- _DIRECTIONS FOR THIS TASK_:
Start at the line in the entries below that contains "#!/usr/bin/python", stop at the line that contains "# Number of species", and output exactly the lines in that span, both ends included.

RECORD EXTRACTS Start Marker

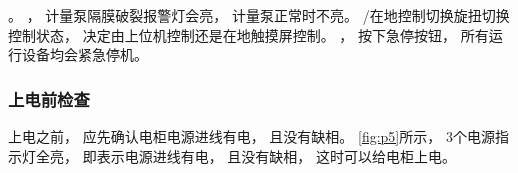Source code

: \documentclass[UTF8,a4paper,12pt,titlepage]{ctexart}
\begin{document}
        。
        ，
        计量泵隔膜破裂报警灯会亮，
        计量泵正常时不亮。
        /在地控制切换旋扭切换控制状态，
        决定由上位机控制还是在地触摸屏控制。
        ，
        按下急停按钮，
        所有运行设备均会紧急停机。

      \subsubsection{上电前检查}
         上电之前，
         应先确认电柜电源进线有电，
         且没有缺相。
      \ref{fig:p5}所示，
      3个电源指示灯全亮，
      即表示电源进线有电，
      且没有缺相，
      这时可以给电柜上电。

      \newpage %
\end{document}
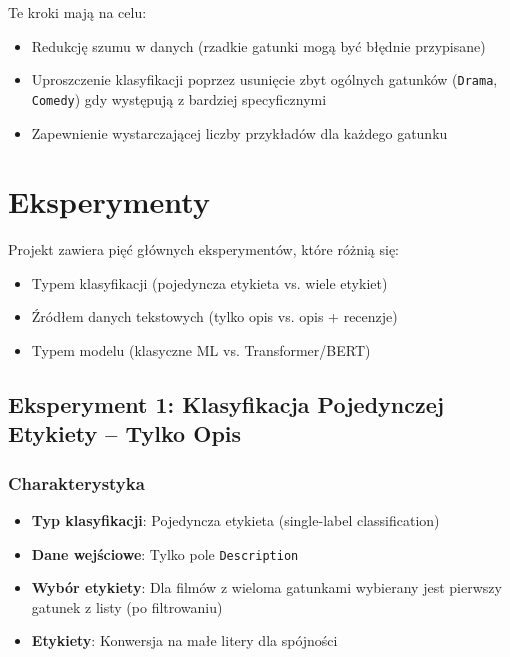 \documentclass[12pt,a4paper]{article}
\begin{document}
Te kroki mają na celu:
\begin{itemize}
    \item Redukcję szumu w danych (rzadkie gatunki mogą być błędnie przypisane)
    \item Uproszczenie klasyfikacji poprzez usunięcie zbyt ogólnych gatunków (\texttt{Drama}, \texttt{Comedy}) gdy występują z bardziej specyficznymi
    \item Zapewnienie wystarczającej liczby przykładów dla każdego gatunku
\end{itemize}

\section{Eksperymenty}

Projekt zawiera pięć głównych eksperymentów, które różnią się:
\begin{itemize}
    \item Typem klasyfikacji (pojedyncza etykieta vs. wiele etykiet)
    \item Źródłem danych tekstowych (tylko opis vs. opis + recenzje)
    \item Typem modelu (klasyczne ML vs. Transformer/BERT)
\end{itemize}

\subsection{Eksperyment 1: Klasyfikacja Pojedynczej Etykiety -- Tylko Opis}

\subsubsection{Charakterystyka}
\begin{itemize}
    \item \textbf{Typ klasyfikacji}: Pojedyncza etykieta (single-label classification)
    \item \textbf{Dane wejściowe}: Tylko pole \texttt{Description}
    \item \textbf{Wybór etykiety}: Dla filmów z wieloma gatunkami wybierany jest pierwszy gatunek z listy (po filtrowaniu)
    \item \textbf{Etykiety}: Konwersja na małe litery dla spójności
\end{itemize}
\end{document}
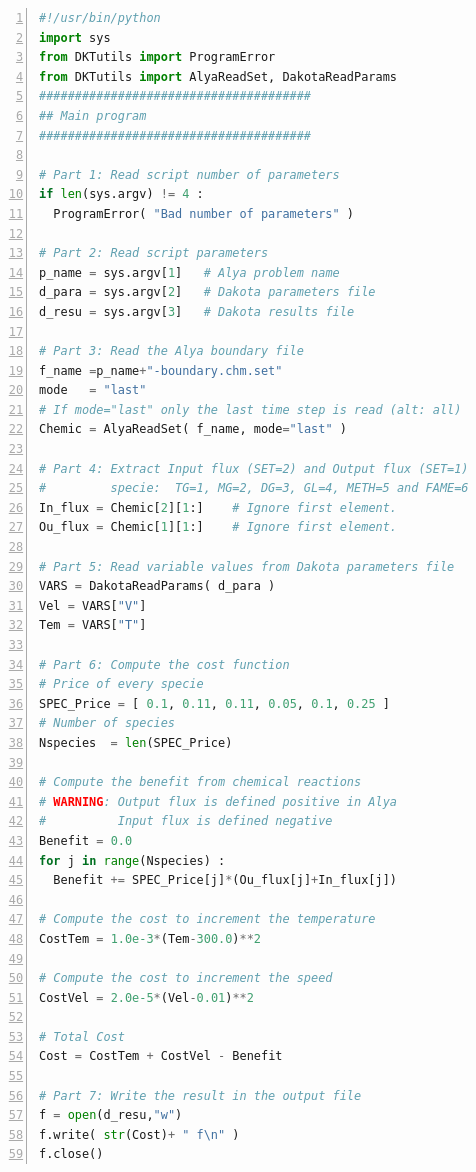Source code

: \documentclass[12pt,a4paper,article]{memoir}
\begin{document}
\begin{lstlisting}[style=MyCodeStyle,language=Python,numbers=left]
#!/usr/bin/python
import sys
from DKTutils import ProgramError
from DKTutils import AlyaReadSet, DakotaReadParams
######################################
## Main program
######################################

# Part 1: Read script number of parameters
if len(sys.argv) != 4 :
  ProgramError( "Bad number of parameters" )

# Part 2: Read script parameters
p_name = sys.argv[1]   # Alya problem name
d_para = sys.argv[2]   # Dakota parameters file
d_resu = sys.argv[3]   # Dakota results file

# Part 3: Read the Alya boundary file
f_name =p_name+"-boundary.chm.set"
mode   = "last"
# If mode="last" only the last time step is read (alt: all)
Chemic = AlyaReadSet( f_name, mode="last" )

# Part 4: Extract Input flux (SET=2) and Output flux (SET=1)
#         specie:  TG=1, MG=2, DG=3, GL=4, METH=5 and FAME=6
In_flux = Chemic[2][1:]    # Ignore first element.
Ou_flux = Chemic[1][1:]    # Ignore first element.

# Part 5: Read variable values from Dakota parameters file
VARS = DakotaReadParams( d_para )
Vel = VARS["V"]
Tem = VARS["T"]

# Part 6: Compute the cost function
# Price of every specie
SPEC_Price = [ 0.1, 0.11, 0.11, 0.05, 0.1, 0.25 ]
# Number of species
Nspecies  = len(SPEC_Price)

# Compute the benefit from chemical reactions
# WARNING: Output flux is defined positive in Alya
#          Input flux is defined negative
Benefit = 0.0
for j in range(Nspecies) :
  Benefit += SPEC_Price[j]*(Ou_flux[j]+In_flux[j])

# Compute the cost to increment the temperature
CostTem = 1.0e-3*(Tem-300.0)**2

# Compute the cost to increment the speed
CostVel = 2.0e-5*(Vel-0.01)**2

# Total Cost
Cost = CostTem + CostVel - Benefit

# Part 7: Write the result in the output file
f = open(d_resu,"w")
f.write( str(Cost)+ " f\n" )
f.close()
\end{lstlisting}
\end{document}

RECORD EXTRACTS End Marker

- _ANSWER SECTION_:
#!/usr/bin/python
import sys
from DKTutils import ProgramError
from DKTutils import AlyaReadSet, DakotaReadParams
######################################
## Main program
######################################

# Part 1: Read script number of parameters
if len(sys.argv) != 4 :
  ProgramError( "Bad number of parameters" )

# Part 2: Read script parameters
p_name = sys.argv[1]   # Alya problem name
d_para = sys.argv[2]   # Dakota parameters file
d_resu = sys.argv[3]   # Dakota results file

# Part 3: Read the Alya boundary file
f_name =p_name+"-boundary.chm.set"
mode   = "last"
# If mode="last" only the last time step is read (alt: all)
Chemic = AlyaReadSet( f_name, mode="last" )

# Part 4: Extract Input flux (SET=2) and Output flux (SET=1)
#         specie:  TG=1, MG=2, DG=3, GL=4, METH=5 and FAME=6
In_flux = Chemic[2][1:]    # Ignore first element.
Ou_flux = Chemic[1][1:]    # Ignore first element.

# Part 5: Read variable values from Dakota parameters file
VARS = DakotaReadParams( d_para )
Vel = VARS["V"]
Tem = VARS["T"]

# Part 6: Compute the cost function
# Price of every specie
SPEC_Price = [ 0.1, 0.11, 0.11, 0.05, 0.1, 0.25 ]
# Number of species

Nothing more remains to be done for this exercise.